## Items from a data source
▬▬▬

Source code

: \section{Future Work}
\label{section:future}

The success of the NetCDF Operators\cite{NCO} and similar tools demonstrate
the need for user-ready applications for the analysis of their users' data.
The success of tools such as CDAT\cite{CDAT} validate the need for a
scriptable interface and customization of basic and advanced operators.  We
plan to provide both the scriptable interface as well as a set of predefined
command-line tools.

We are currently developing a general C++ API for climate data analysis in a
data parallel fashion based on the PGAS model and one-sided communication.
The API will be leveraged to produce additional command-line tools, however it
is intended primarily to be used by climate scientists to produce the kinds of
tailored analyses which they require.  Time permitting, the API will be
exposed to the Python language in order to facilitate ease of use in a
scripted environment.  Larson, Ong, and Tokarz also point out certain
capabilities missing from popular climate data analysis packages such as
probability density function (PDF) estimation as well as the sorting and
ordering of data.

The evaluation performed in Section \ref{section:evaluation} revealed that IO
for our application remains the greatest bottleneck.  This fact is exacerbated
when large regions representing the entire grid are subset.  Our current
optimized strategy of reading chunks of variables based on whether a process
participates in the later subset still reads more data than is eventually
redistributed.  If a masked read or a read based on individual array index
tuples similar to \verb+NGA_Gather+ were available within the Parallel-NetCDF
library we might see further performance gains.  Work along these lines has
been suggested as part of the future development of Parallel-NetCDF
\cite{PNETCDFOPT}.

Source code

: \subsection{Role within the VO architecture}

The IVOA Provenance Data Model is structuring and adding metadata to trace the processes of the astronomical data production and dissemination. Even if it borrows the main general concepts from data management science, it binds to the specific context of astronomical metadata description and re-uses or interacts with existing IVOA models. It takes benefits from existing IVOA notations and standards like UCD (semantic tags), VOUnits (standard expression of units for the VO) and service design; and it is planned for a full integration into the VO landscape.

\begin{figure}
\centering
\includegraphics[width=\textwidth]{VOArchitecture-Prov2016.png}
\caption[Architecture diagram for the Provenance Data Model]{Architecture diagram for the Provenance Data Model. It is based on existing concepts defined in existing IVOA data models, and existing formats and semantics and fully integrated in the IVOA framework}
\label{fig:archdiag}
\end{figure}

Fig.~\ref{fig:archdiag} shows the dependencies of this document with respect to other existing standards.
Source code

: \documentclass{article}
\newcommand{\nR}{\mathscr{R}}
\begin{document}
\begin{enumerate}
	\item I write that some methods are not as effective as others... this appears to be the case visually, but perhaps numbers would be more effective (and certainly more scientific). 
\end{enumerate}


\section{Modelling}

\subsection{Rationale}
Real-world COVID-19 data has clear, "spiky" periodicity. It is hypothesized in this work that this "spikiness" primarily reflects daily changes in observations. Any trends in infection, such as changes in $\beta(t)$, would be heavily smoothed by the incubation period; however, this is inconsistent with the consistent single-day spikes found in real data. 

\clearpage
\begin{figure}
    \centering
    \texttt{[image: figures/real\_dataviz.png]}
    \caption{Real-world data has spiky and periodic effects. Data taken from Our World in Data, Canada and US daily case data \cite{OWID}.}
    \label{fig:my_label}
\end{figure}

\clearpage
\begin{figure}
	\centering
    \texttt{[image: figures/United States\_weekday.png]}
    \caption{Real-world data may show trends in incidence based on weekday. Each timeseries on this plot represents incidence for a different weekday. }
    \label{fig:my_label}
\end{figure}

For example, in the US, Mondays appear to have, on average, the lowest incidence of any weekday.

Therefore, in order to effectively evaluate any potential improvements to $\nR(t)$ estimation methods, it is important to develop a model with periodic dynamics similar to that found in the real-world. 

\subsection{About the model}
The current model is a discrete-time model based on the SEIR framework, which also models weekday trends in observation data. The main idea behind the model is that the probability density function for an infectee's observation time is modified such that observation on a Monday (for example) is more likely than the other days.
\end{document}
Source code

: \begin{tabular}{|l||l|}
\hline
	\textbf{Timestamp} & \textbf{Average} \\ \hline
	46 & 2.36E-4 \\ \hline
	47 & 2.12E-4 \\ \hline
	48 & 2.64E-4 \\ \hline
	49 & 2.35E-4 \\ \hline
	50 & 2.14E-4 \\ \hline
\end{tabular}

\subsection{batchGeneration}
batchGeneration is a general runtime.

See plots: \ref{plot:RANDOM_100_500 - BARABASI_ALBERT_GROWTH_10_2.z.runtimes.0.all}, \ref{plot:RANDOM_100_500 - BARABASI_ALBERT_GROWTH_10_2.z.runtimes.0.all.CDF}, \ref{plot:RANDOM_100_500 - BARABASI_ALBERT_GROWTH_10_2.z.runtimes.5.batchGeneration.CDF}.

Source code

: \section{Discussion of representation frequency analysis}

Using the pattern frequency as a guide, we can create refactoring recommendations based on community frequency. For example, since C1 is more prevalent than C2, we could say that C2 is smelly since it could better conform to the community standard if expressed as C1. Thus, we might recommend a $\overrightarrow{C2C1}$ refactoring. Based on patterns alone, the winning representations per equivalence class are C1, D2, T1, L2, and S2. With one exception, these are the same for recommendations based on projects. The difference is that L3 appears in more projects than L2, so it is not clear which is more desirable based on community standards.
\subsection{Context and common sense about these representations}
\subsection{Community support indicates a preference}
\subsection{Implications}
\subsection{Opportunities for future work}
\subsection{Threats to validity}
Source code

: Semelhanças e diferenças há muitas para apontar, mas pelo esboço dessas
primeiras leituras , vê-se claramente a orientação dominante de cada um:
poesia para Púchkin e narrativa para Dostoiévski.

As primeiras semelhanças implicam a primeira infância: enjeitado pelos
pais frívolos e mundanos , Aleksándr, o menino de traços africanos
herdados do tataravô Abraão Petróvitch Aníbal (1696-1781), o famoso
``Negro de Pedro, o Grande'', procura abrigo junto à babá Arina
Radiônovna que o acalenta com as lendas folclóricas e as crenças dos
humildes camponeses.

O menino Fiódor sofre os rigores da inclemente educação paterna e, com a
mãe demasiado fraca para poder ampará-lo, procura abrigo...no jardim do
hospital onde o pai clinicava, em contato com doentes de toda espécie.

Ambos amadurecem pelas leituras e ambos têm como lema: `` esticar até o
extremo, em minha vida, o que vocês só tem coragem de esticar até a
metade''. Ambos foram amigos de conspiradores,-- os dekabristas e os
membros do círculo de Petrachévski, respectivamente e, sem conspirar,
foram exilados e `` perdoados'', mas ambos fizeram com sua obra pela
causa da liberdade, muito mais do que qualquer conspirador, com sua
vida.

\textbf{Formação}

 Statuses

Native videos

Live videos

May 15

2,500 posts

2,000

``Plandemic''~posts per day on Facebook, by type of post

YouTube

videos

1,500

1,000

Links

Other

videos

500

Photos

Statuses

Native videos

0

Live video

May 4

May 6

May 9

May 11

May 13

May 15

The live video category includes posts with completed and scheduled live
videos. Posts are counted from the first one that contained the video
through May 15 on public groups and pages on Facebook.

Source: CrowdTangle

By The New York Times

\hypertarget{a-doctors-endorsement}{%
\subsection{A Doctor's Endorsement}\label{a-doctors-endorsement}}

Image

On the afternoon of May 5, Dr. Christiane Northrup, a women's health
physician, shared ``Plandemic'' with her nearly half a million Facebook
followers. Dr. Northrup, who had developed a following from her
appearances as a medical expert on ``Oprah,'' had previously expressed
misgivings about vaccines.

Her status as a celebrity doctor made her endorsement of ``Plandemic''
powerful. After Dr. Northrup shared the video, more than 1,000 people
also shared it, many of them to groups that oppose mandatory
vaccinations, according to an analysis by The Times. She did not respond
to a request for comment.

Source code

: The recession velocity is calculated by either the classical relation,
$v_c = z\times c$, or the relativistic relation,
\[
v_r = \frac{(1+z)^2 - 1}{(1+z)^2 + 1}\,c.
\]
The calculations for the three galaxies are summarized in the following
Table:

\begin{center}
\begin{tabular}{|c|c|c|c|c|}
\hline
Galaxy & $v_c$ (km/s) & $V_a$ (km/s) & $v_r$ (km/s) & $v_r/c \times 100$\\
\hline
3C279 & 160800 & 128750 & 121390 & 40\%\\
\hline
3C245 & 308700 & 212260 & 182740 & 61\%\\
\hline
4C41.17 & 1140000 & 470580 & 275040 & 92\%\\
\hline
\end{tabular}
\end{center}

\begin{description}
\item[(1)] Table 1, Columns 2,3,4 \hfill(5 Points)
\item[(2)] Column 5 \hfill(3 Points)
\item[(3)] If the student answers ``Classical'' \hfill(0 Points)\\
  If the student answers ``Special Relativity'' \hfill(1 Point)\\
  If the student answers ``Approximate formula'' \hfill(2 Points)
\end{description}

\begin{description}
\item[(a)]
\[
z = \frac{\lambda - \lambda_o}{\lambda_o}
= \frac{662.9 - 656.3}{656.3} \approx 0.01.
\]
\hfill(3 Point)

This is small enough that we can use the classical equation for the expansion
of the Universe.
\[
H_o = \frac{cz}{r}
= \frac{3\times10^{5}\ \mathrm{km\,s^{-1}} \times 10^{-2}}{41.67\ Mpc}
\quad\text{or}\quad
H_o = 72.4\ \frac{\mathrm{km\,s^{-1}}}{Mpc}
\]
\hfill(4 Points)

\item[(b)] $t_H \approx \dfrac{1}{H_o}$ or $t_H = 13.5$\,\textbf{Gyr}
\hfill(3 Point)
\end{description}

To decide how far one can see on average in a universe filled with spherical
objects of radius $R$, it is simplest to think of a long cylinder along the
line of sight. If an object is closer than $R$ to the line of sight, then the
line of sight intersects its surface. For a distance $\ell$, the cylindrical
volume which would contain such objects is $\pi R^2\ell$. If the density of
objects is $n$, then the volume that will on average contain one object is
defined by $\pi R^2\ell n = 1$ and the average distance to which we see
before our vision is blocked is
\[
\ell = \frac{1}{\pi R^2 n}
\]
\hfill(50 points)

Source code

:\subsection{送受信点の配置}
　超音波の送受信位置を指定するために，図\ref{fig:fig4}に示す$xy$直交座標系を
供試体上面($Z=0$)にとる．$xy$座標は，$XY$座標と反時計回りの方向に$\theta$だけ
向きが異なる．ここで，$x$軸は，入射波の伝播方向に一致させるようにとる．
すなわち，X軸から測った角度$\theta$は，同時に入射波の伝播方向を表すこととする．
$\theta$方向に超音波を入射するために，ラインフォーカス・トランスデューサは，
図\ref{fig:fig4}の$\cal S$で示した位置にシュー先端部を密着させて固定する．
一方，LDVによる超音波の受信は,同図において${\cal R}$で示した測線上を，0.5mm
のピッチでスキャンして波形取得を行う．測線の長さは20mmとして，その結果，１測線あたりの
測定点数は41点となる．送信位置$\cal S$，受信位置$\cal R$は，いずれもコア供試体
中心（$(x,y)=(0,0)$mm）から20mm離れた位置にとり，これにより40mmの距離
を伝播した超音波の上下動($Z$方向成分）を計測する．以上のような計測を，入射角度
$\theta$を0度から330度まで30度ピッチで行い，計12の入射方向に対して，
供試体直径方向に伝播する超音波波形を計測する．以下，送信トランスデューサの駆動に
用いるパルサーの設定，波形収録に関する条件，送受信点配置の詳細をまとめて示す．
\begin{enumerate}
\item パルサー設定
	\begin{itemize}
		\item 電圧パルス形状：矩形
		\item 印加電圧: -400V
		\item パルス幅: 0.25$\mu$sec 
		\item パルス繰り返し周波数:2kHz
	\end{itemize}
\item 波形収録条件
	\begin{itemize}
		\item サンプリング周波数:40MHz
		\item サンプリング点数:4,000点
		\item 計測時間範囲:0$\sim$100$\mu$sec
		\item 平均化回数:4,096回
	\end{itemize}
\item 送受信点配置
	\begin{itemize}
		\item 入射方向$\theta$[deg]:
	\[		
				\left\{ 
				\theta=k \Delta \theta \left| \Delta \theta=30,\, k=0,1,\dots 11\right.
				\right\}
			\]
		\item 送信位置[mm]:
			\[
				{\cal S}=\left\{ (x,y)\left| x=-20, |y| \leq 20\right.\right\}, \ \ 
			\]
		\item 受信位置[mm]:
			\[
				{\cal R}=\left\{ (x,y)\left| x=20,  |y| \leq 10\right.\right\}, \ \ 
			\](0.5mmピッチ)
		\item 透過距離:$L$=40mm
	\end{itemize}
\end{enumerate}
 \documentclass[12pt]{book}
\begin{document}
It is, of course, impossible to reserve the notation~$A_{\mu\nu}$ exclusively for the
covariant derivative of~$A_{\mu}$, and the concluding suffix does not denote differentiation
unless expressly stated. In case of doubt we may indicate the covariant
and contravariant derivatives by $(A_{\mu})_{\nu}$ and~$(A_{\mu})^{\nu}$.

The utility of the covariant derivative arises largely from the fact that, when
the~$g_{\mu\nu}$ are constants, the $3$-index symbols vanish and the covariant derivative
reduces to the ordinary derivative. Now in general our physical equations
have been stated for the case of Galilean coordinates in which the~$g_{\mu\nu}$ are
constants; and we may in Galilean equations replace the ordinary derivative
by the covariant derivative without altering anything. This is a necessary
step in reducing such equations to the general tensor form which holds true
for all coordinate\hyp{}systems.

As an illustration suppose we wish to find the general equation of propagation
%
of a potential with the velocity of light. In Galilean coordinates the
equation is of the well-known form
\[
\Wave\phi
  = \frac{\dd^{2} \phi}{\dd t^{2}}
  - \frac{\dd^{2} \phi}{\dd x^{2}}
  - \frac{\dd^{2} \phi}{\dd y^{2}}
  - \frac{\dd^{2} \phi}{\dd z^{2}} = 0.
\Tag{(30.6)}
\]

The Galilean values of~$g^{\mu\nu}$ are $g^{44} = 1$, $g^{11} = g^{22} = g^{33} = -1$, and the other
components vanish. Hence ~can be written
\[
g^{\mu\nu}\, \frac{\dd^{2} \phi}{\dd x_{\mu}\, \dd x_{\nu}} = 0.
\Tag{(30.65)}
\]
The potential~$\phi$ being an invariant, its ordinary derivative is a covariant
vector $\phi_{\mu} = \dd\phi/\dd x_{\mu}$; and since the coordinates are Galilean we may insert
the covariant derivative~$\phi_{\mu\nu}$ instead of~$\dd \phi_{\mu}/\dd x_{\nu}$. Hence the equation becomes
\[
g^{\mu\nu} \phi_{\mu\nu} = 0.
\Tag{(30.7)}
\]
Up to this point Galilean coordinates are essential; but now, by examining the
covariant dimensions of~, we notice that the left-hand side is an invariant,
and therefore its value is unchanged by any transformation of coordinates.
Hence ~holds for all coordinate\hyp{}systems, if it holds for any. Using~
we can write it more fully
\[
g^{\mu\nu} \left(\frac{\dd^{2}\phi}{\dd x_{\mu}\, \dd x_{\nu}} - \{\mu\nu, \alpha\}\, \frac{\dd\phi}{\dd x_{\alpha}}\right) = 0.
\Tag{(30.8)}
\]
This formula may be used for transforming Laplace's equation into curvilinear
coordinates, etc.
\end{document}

▬▬▬

What do the lines above say from the one containing "The utility of" down to the one containing "have been stated"? Return them exactly, both end lines included, and only them.

The utility of the covariant derivative arises largely from the fact that, when
the~$g_{\mu\nu}$ are constants, the $3$-index symbols vanish and the covariant derivative
reduces to the ordinary derivative. Now in general our physical equations
have been stated for the case of Galilean coordinates in which the~$g_{\mu\nu}$ are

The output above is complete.